-- SUPPLIED DATA follows --

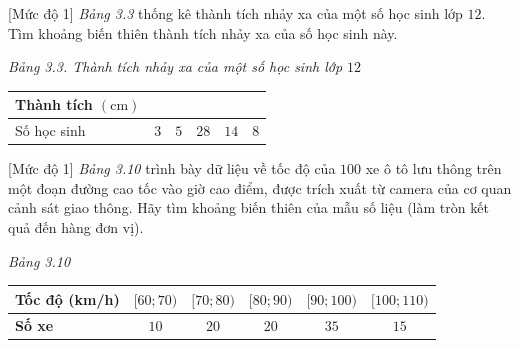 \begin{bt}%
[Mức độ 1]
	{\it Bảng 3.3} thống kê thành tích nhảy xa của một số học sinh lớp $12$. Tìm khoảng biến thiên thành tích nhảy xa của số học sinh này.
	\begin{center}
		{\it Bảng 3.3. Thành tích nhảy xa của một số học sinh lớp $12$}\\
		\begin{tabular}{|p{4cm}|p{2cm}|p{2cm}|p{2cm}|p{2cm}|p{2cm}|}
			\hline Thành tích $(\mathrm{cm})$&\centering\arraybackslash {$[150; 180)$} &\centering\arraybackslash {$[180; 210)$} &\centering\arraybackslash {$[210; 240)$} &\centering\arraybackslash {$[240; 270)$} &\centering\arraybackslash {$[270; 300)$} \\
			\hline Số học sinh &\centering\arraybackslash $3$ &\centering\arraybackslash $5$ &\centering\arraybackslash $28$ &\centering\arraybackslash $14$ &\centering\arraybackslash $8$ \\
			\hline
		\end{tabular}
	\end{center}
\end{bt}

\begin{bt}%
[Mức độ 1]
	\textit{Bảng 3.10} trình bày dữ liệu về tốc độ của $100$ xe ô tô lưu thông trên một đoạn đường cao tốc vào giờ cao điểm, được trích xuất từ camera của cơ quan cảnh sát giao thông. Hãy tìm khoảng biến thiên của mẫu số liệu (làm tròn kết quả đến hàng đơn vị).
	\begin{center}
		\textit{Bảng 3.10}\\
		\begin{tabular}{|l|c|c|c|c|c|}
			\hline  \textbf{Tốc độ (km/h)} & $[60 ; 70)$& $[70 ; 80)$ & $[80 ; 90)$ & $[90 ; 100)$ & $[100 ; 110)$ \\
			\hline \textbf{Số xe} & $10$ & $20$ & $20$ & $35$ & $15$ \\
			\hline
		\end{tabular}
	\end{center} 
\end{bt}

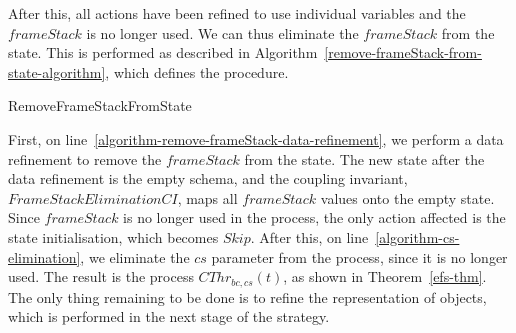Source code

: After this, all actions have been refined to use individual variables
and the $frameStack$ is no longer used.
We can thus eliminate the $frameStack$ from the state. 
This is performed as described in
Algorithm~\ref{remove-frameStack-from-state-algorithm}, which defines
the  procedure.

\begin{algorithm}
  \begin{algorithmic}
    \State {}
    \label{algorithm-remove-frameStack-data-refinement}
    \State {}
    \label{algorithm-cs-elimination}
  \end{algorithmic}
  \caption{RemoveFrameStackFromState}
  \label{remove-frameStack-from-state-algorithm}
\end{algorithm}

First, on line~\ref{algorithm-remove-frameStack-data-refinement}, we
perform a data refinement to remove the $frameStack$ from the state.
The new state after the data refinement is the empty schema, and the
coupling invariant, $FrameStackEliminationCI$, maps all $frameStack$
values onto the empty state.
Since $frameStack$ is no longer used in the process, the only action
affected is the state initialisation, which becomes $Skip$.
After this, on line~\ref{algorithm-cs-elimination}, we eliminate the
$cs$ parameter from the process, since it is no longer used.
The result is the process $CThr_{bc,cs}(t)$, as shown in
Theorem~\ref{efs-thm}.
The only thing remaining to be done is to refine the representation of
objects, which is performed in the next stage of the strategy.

-- SUPPLIED DATA concluded --

● **WHAT TO PRODUCE**: Quote exactly and only the lines from the one holding "Since $frameStack$ is" through the end of the data.

● **OUTPUT OF THE TASK**:
Since $frameStack$ is no longer used in the process, the only action
affected is the state initialisation, which becomes $Skip$.
After this, on line~\ref{algorithm-cs-elimination}, we eliminate the
$cs$ parameter from the process, since it is no longer used.
The result is the process $CThr_{bc,cs}(t)$, as shown in
Theorem~\ref{efs-thm}.
The only thing remaining to be done is to refine the representation of
objects, which is performed in the next stage of the strategy.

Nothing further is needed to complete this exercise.